• [AVAILABLE RECORDS]:
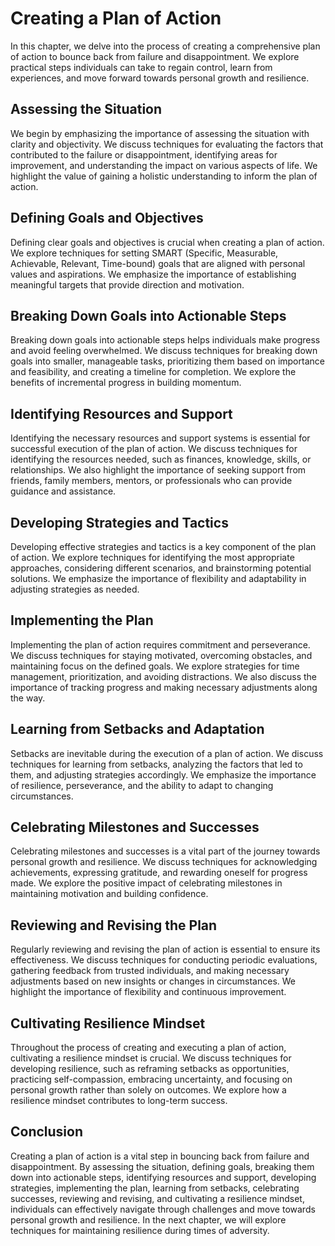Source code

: Creating a Plan of Action
====================================

In this chapter, we delve into the process of creating a comprehensive plan of action to bounce back from failure and disappointment. We explore practical steps individuals can take to regain control, learn from experiences, and move forward towards personal growth and resilience.

Assessing the Situation
-----------------------

We begin by emphasizing the importance of assessing the situation with clarity and objectivity. We discuss techniques for evaluating the factors that contributed to the failure or disappointment, identifying areas for improvement, and understanding the impact on various aspects of life. We highlight the value of gaining a holistic understanding to inform the plan of action.

Defining Goals and Objectives
-----------------------------

Defining clear goals and objectives is crucial when creating a plan of action. We explore techniques for setting SMART (Specific, Measurable, Achievable, Relevant, Time-bound) goals that are aligned with personal values and aspirations. We emphasize the importance of establishing meaningful targets that provide direction and motivation.

Breaking Down Goals into Actionable Steps
-----------------------------------------

Breaking down goals into actionable steps helps individuals make progress and avoid feeling overwhelmed. We discuss techniques for breaking down goals into smaller, manageable tasks, prioritizing them based on importance and feasibility, and creating a timeline for completion. We explore the benefits of incremental progress in building momentum.

Identifying Resources and Support
---------------------------------

Identifying the necessary resources and support systems is essential for successful execution of the plan of action. We discuss techniques for identifying the resources needed, such as finances, knowledge, skills, or relationships. We also highlight the importance of seeking support from friends, family members, mentors, or professionals who can provide guidance and assistance.

Developing Strategies and Tactics
---------------------------------

Developing effective strategies and tactics is a key component of the plan of action. We explore techniques for identifying the most appropriate approaches, considering different scenarios, and brainstorming potential solutions. We emphasize the importance of flexibility and adaptability in adjusting strategies as needed.

Implementing the Plan
---------------------

Implementing the plan of action requires commitment and perseverance. We discuss techniques for staying motivated, overcoming obstacles, and maintaining focus on the defined goals. We explore strategies for time management, prioritization, and avoiding distractions. We also discuss the importance of tracking progress and making necessary adjustments along the way.

Learning from Setbacks and Adaptation
-------------------------------------

Setbacks are inevitable during the execution of a plan of action. We discuss techniques for learning from setbacks, analyzing the factors that led to them, and adjusting strategies accordingly. We emphasize the importance of resilience, perseverance, and the ability to adapt to changing circumstances.

Celebrating Milestones and Successes
------------------------------------

Celebrating milestones and successes is a vital part of the journey towards personal growth and resilience. We discuss techniques for acknowledging achievements, expressing gratitude, and rewarding oneself for progress made. We explore the positive impact of celebrating milestones in maintaining motivation and building confidence.

Reviewing and Revising the Plan
-------------------------------

Regularly reviewing and revising the plan of action is essential to ensure its effectiveness. We discuss techniques for conducting periodic evaluations, gathering feedback from trusted individuals, and making necessary adjustments based on new insights or changes in circumstances. We highlight the importance of flexibility and continuous improvement.

Cultivating Resilience Mindset
------------------------------

Throughout the process of creating and executing a plan of action, cultivating a resilience mindset is crucial. We discuss techniques for developing resilience, such as reframing setbacks as opportunities, practicing self-compassion, embracing uncertainty, and focusing on personal growth rather than solely on outcomes. We explore how a resilience mindset contributes to long-term success.

Conclusion
----------

Creating a plan of action is a vital step in bouncing back from failure and disappointment. By assessing the situation, defining goals, breaking them down into actionable steps, identifying resources and support, developing strategies, implementing the plan, learning from setbacks, celebrating successes, reviewing and revising, and cultivating a resilience mindset, individuals can effectively navigate through challenges and move towards personal growth and resilience. In the next chapter, we will explore techniques for maintaining resilience during times of adversity.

• [YOUR TASK]:
Return every entry exactly, dropping the pictures.

• [EXERCISE OUTPUT]:
Source code

: Creating a Plan of Action
====================================

In this chapter, we delve into the process of creating a comprehensive plan of action to bounce back from failure and disappointment. We explore practical steps individuals can take to regain control, learn from experiences, and move forward towards personal growth and resilience.

Assessing the Situation
-----------------------

We begin by emphasizing the importance of assessing the situation with clarity and objectivity. We discuss techniques for evaluating the factors that contributed to the failure or disappointment, identifying areas for improvement, and understanding the impact on various aspects of life. We highlight the value of gaining a holistic understanding to inform the plan of action.

Defining Goals and Objectives
-----------------------------

Defining clear goals and objectives is crucial when creating a plan of action. We explore techniques for setting SMART (Specific, Measurable, Achievable, Relevant, Time-bound) goals that are aligned with personal values and aspirations. We emphasize the importance of establishing meaningful targets that provide direction and motivation.

Breaking Down Goals into Actionable Steps
-----------------------------------------

Breaking down goals into actionable steps helps individuals make progress and avoid feeling overwhelmed. We discuss techniques for breaking down goals into smaller, manageable tasks, prioritizing them based on importance and feasibility, and creating a timeline for completion. We explore the benefits of incremental progress in building momentum.

Identifying Resources and Support
---------------------------------

Identifying the necessary resources and support systems is essential for successful execution of the plan of action. We discuss techniques for identifying the resources needed, such as finances, knowledge, skills, or relationships. We also highlight the importance of seeking support from friends, family members, mentors, or professionals who can provide guidance and assistance.

Developing Strategies and Tactics
---------------------------------

Developing effective strategies and tactics is a key component of the plan of action. We explore techniques for identifying the most appropriate approaches, considering different scenarios, and brainstorming potential solutions. We emphasize the importance of flexibility and adaptability in adjusting strategies as needed.

Implementing the Plan
---------------------

Implementing the plan of action requires commitment and perseverance. We discuss techniques for staying motivated, overcoming obstacles, and maintaining focus on the defined goals. We explore strategies for time management, prioritization, and avoiding distractions. We also discuss the importance of tracking progress and making necessary adjustments along the way.

Learning from Setbacks and Adaptation
-------------------------------------

Setbacks are inevitable during the execution of a plan of action. We discuss techniques for learning from setbacks, analyzing the factors that led to them, and adjusting strategies accordingly. We emphasize the importance of resilience, perseverance, and the ability to adapt to changing circumstances.

Celebrating Milestones and Successes
------------------------------------

Celebrating milestones and successes is a vital part of the journey towards personal growth and resilience. We discuss techniques for acknowledging achievements, expressing gratitude, and rewarding oneself for progress made. We explore the positive impact of celebrating milestones in maintaining motivation and building confidence.

Reviewing and Revising the Plan
-------------------------------

Regularly reviewing and revising the plan of action is essential to ensure its effectiveness. We discuss techniques for conducting periodic evaluations, gathering feedback from trusted individuals, and making necessary adjustments based on new insights or changes in circumstances. We highlight the importance of flexibility and continuous improvement.

Cultivating Resilience Mindset
------------------------------

Throughout the process of creating and executing a plan of action, cultivating a resilience mindset is crucial. We discuss techniques for developing resilience, such as reframing setbacks as opportunities, practicing self-compassion, embracing uncertainty, and focusing on personal growth rather than solely on outcomes. We explore how a resilience mindset contributes to long-term success.

Conclusion
----------

Creating a plan of action is a vital step in bouncing back from failure and disappointment. By assessing the situation, defining goals, breaking them down into actionable steps, identifying resources and support, developing strategies, implementing the plan, learning from setbacks, celebrating successes, reviewing and revising, and cultivating a resilience mindset, individuals can effectively navigate through challenges and move towards personal growth and resilience. In the next chapter, we will explore techniques for maintaining resilience during times of adversity.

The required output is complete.